======== Dataset records

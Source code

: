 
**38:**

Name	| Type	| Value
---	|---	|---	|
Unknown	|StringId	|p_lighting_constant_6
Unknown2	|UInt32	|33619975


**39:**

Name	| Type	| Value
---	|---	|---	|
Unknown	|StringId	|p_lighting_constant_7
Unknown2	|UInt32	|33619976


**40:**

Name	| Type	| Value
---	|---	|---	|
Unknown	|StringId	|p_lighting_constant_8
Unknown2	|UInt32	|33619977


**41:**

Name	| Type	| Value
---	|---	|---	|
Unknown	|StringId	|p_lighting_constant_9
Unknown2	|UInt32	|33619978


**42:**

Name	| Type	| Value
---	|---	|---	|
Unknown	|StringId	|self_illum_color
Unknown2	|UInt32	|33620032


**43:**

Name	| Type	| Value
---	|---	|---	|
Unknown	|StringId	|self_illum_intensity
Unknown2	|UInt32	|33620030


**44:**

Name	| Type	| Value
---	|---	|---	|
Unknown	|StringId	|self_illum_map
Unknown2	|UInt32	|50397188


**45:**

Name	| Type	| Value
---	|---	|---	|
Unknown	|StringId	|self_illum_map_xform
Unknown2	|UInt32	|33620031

================

* [What to work on]: Please copy the data in full, character for character.

* [The answer]:
Source code

: 
**38:**

Name	| Type	| Value
---	|---	|---	|
Unknown	|StringId	|p_lighting_constant_6
Unknown2	|UInt32	|33619975


**39:**

Name	| Type	| Value
---	|---	|---	|
Unknown	|StringId	|p_lighting_constant_7
Unknown2	|UInt32	|33619976


**40:**

Name	| Type	| Value
---	|---	|---	|
Unknown	|StringId	|p_lighting_constant_8
Unknown2	|UInt32	|33619977


**41:**

Name	| Type	| Value
---	|---	|---	|
Unknown	|StringId	|p_lighting_constant_9
Unknown2	|UInt32	|33619978


**42:**

Name	| Type	| Value
---	|---	|---	|
Unknown	|StringId	|self_illum_color
Unknown2	|UInt32	|33620032


**43:**

Name	| Type	| Value
---	|---	|---	|
Unknown	|StringId	|self_illum_intensity
Unknown2	|UInt32	|33620030


**44:**

Name	| Type	| Value
---	|---	|---	|
Unknown	|StringId	|self_illum_map
Unknown2	|UInt32	|50397188


**45:**

Name	| Type	| Value
---	|---	|---	|
Unknown	|StringId	|self_illum_map_xform
Unknown2	|UInt32	|33620031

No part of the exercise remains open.